Rafael Nadal heads to his beloved red clay of Roland Garros as favorite for a record seventh French Open crown, but his challengers will also feel, perhaps more so than ever before, that they have a chance of ending the Spaniard's dominance.
Nadal has won two of the three ATP Masters 1000 clay-court events this year and on both occasions recorded straight-sets victories in the final over the man seen as his closest rival, Novak Djokovic.
The victory in Monte Carlo, in particular, cannot be overestimated. After a run of seven straight defeats to Djokovic, all in finals, more than the World No. 1 having shown he had the ability to match and even overcome Nadal physically, Djokovic had gotten into Nadal's head. The dominating win in the principality proved to Nadal, as much as anyone else, that he could still get the better of the relentless Serbian.
Just a week ago, Nadal got the best possible boost before making the trip to Paris with a win in Rome last week that reversed his defeat to Djokovic in the final there last year.
Yet there still purveys a sense that Nadal no longer quite possesses the physically-imposing invincibility that for many years made the French Open more of a procession than a competition.
Djokovic, in particular, will believe that he is in with more than just an outside chance as he looks to complete the Djoker Slam and hold all four majors. Victory would also make Djokovic only the eighth man to complete a Career Grand Slam.
The 25-year-old had one of the best years in the history of the sport in 2011, but does not yet get the same exalted historical comparisons enjoyed by both Roger Federer and Rafael Nadal. Lifting the Coupe des Mousquetaires would force his name into the conversation of the greatest of all time.

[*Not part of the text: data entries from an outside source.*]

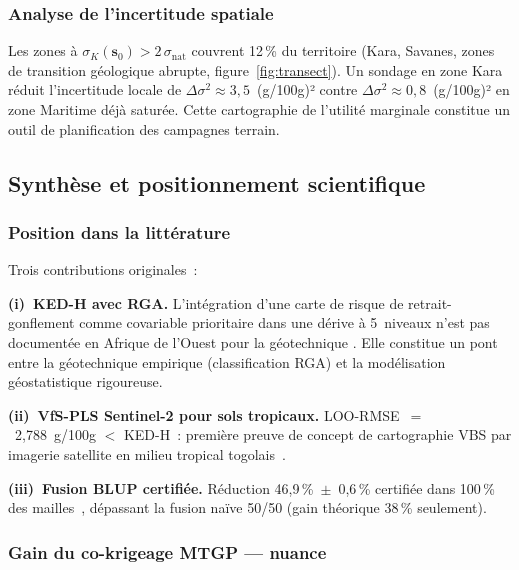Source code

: \documentclass[10pt,a4paper,twocolumn]{article}
\newcommand{\bs}{\mathbf{s}}
\begin{document}
	\subsubsection{Analyse de l'incertitude spatiale}
	
	Les zones à $\sigma_K(\bs_0)>2\,\sigma_{\mathrm{nat}}$ couvrent
	12\,\% du territoire (Kara, Savanes, zones de transition géologique
	abrupte, figure~\ref{fig:transect}).
	Un sondage en zone Kara réduit l'incertitude locale de
	$\Delta\sigma^2\approx3{,}5$~(g/100g)² contre
	$\Delta\sigma^2\approx0{,}8$~(g/100g)² en zone Maritime
	déjà saturée. Cette cartographie de l'utilité marginale constitue
	un outil de planification des campagnes terrain.
	
	\subsection{Synthèse et positionnement scientifique}
	\label{subsec:synthese}
	
	\subsubsection{Position dans la littérature}
	
	Trois contributions originales~:
	
	\textbf{(i)~KED-H avec RGA.}
	L'intégration d'une carte de risque de retrait-gonflement comme
	covariable prioritaire dans une dérive à 5~niveaux n'est pas
	documentée en Afrique de l'Ouest pour la géotechnique
	\cite{odeh1994further}. Elle constitue un pont entre la
	géotechnique empirique (classification RGA) et la modélisation
	géostatistique rigoureuse.
	
	\textbf{(ii)~VfS-PLS Sentinel-2 pour sols tropicaux.}
	LOO-RMSE~$=$~2{,}788~g/100g $<$ KED-H~: première preuve de
	concept de cartographie VBS par imagerie satellite en milieu
	tropical togolais~\cite{viscarra2006data,castaldi2019sentinel}.
	
	\textbf{(iii)~Fusion BLUP certifiée.}
	Réduction 46{,}9\,\%~$\pm$~0{,}6\,\% certifiée dans
	100\,\% des mailles~\cite{chilesdelfiner2012}, dépassant
	la fusion naïve 50/50 (gain théorique 38\,\% seulement).
	
	\subsubsection{Gain du co-krigeage MTGP --- nuance}
\end{document}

But, whereas last year Djokovic arrived in Paris on an incredible unbeaten streak through the first five months of the season, things have not gone quite as smoothly this time around. By mere mortal's standards it has still been a tremendous 2012 to date. A memorable triumph in the Australian Open, as well as a Masters 1000 title in Miami being far from a paltry return.
However, defeats this month on the clay in Madrid and Rome have raised questions about whether Djokovic has lost a fraction of the mental fortitude that has been such a huge part of his ascent to the top of the game.
It would be easy to overlook Djokovic's defeat to countryman Janko Tipsarevic in Madrid as an irrelevance resulting from the furor over the now infamous blue clay. But the level of irritation he showed was evidence of something more than just unease with the surface.
The way in which Roger Federer went about his business in the Spanish capital was an apt demonstration of how to express displeasure, while at the same time getting on with the business of winning a tournament.
And what of Federer?
That victory in Madrid saw the Swiss master back up to No. 2 in the ATP rankings and looking potentially with as good a chance as ever of beating his nemesis Nadal on the terre batue on route to the title in Paris.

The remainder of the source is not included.